Estas son sus verdaderas historias.
1. Buffalo Bill: La leyenda que siguió causando polémica después de muerto
William F. Cody, conocido mundialmente como Buffalo Bill, convirtió el Viejo Oeste en espectáculo. Con su show itinerante llevó cowboys, indígenas y escenas de la frontera a escenarios de Estados Unidos y Europa. Fue una celebridad internacional.
Pero cuando murió en 1917, la gloria ya no brillaba igual. Pasó sus últimos días en Denver, prácticamente arruinado, alojado en casa de su hermana. Lo más extraño vino después. Su cuerpo permaneció meses sin ser enterrado mientras discutían dónde debía descansar la leyenda.
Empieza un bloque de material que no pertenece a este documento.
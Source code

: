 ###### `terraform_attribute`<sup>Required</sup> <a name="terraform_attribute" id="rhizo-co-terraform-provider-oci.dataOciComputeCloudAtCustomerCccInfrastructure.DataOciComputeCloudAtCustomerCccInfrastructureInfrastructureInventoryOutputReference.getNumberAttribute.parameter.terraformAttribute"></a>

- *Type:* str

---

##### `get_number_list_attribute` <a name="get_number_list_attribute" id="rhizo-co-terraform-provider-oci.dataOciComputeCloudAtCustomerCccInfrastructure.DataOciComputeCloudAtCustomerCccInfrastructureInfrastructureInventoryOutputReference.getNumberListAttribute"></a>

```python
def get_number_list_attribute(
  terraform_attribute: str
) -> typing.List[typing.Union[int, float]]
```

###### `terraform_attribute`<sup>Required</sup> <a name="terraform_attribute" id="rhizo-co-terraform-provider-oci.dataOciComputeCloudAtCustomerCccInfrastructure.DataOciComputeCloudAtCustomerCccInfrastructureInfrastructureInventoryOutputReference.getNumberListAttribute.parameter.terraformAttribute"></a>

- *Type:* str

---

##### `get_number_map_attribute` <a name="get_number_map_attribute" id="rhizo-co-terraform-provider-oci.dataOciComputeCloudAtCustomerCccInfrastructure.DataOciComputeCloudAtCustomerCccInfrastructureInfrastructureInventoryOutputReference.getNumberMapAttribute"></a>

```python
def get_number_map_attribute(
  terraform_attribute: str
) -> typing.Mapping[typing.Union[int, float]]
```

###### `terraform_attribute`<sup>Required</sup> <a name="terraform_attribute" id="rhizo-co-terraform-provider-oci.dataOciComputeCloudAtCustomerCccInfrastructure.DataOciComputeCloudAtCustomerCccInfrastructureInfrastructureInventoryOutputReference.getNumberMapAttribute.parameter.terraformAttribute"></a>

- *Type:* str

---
Finalmente fue sepultado en Lookout Mountain, Colorado. Sin embargo, el pueblo de Cody, Wyoming, juró durante décadas que Denver había “robado” el cadáver. La disputa fue tan intensa que las autoridades colocaron concreto sobre la tumba para evitar cualquier intento de profanación. Incluso muerto, Buffalo Bill seguía siendo centro de controversia.
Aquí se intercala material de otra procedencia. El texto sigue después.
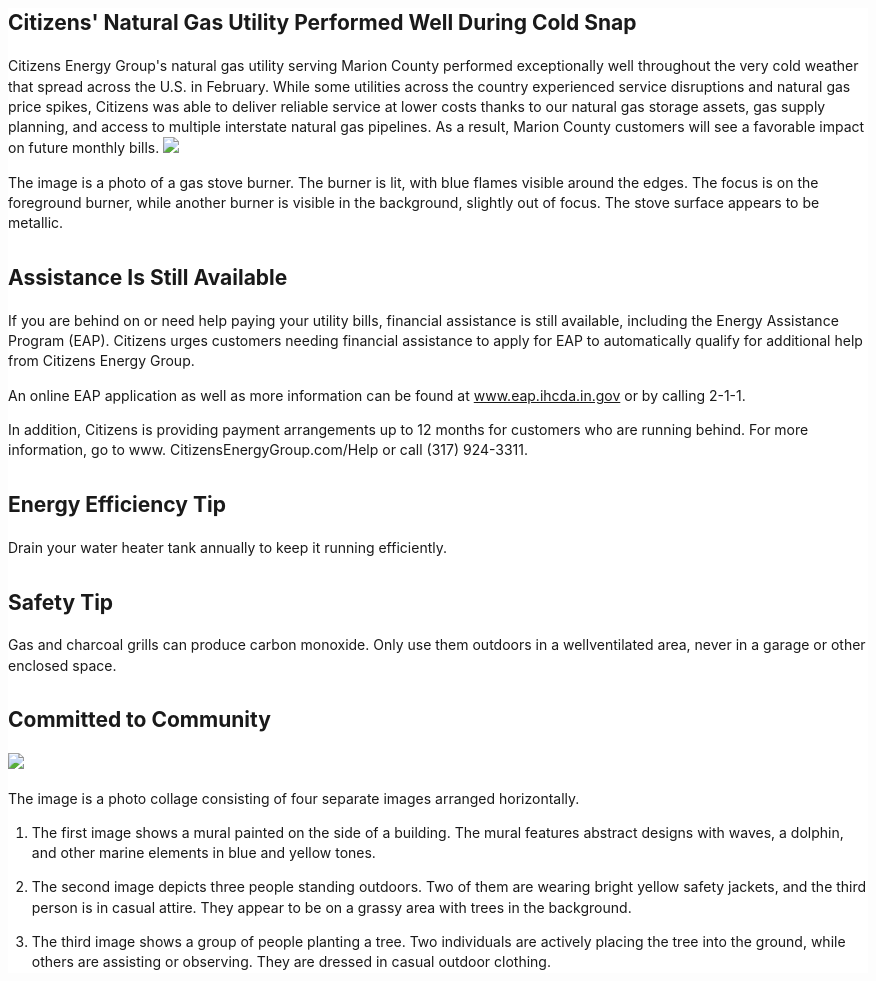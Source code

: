 ## Citizens' Natural Gas Utility Performed Well During Cold Snap

Citizens Energy Group's natural gas utility serving Marion County performed exceptionally well throughout the very cold weather that spread across the U.S. in February. While some utilities across the country experienced service disruptions and natural gas price spikes, Citizens was able to deliver reliable service at lower costs thanks to our natural gas storage assets, gas supply planning, and access to multiple interstate natural gas pipelines. As a result, Marion County customers will see a favorable impact on future monthly bills.
![](images/img-3.jpeg)

The image is a photo of a gas stove burner. The burner is lit, with blue flames visible around the edges. The focus is on the foreground burner, while another burner is visible in the background, slightly out of focus. The stove surface appears to be metallic.

## Assistance Is Still Available

If you are behind on or need help paying your utility bills, financial assistance is still available, including the Energy Assistance Program (EAP). Citizens urges customers needing financial assistance to apply for EAP to automatically qualify for additional help from Citizens Energy Group.

An online EAP application as well as more information can be found at www.eap.ihcda.in.gov or by calling 2-1-1.

In addition, Citizens is providing payment arrangements up to 12 months for customers who are running behind. For more information, go to www. CitizensEnergyGroup.com/Help or call (317) 924-3311.

## Energy Efficiency Tip

Drain your water heater tank annually to keep it running efficiently.

## Safety Tip

Gas and charcoal grills can produce carbon monoxide. Only use them outdoors in a wellventilated area, never in a garage or other enclosed space.

## Committed to Community

![](images/img-4.jpeg)

The image is a photo collage consisting of four separate images arranged horizontally. 

1. The first image shows a mural painted on the side of a building. The mural features abstract designs with waves, a dolphin, and other marine elements in blue and yellow tones.

2. The second image depicts three people standing outdoors. Two of them are wearing bright yellow safety jackets, and the third person is in casual attire. They appear to be on a grassy area with trees in the background.

3. The third image shows a group of people planting a tree. Two individuals are actively placing the tree into the ground, while others are assisting or observing. They are dressed in casual outdoor clothing.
2. Bat Masterson: Del polvo de Dodge City a una oficina en Nueva York
Bat Masterson fue sheriff en Dodge City cuando el nombre del pueblo era sinónimo de caos. Sobrevivió tiroteos, enfrentó forajidos y se convirtió en símbolo del orden en medio del desorden.
Pero su final no tuvo balas ni caballos.
Dejó el Oeste atrás, colgó sus armas y se mudó a Nueva York, donde trabajó como columnista deportivo escribiendo sobre boxeo. El 25 de octubre de 1921, a los 67 años, murió de un infarto mientras escribía en su escritorio. El hombre que había esquivado tantas balas encontró la muerte de la forma más tranquila posible: sentado, con la pluma en la mano.
3. Wyatt Earp: El pistolero que buscó a Hollywood
Wyatt Earp, el hombre asociado al famoso tiroteo del O.K. Corral, vivió lo suficiente para ver cómo nacía el cine del Oeste. En sus últimos años frecuentaba estudios en Los Ángeles, asesorando a directores y actores jóvenes.
Nunca le pagaron por ello.
Murió en 1929 a los 80 años por causas naturales. En su funeral, varias estrellas del cine mudo cargaron su ataúd. El hombre que sobrevivió docenas de enfrentamientos armados murió en su cama, lejos del polvo y la pólvora.
4. Doc Holliday: El dentista que sabía que iba a morir
John Henry “Doc” Holliday era dentista, pero la tuberculosis lo empujó hacia el Oeste. El clima seco le dio algo de tiempo extra, pero nunca lo curó.
Se convirtió en jugador profesional y pistolero. Participó en el tiroteo del O.K. Corral junto a los hermanos Earp. Siempre vivió sabiendo que la enfermedad lo perseguía.
En 1887 murió en un sanatorio en Colorado. Dicen que miró sus pies descalzos y dijo con ironía que siempre había pensado que moriría con las botas puestas. No fue así. La tuberculosis ganó la batalla que ningún enemigo pudo ganar.
5. Annie Oakley: Amor hasta el final
Annie Oakley nació en la pobreza. Desde niña cazaba para alimentar a su familia. Pagó la hipoteca de su madre antes de cumplir los quince años.
Venció al tirador profesional Frank Butler en una competencia. Un año después se casaron. Juntos recorrieron el mundo en el espectáculo de Buffalo Bill.
Murió en 1926 a los 66 años. Dieciocho días después, su esposo, devastado, dejó de comer y falleció también. Fueron enterrados uno al lado del otro.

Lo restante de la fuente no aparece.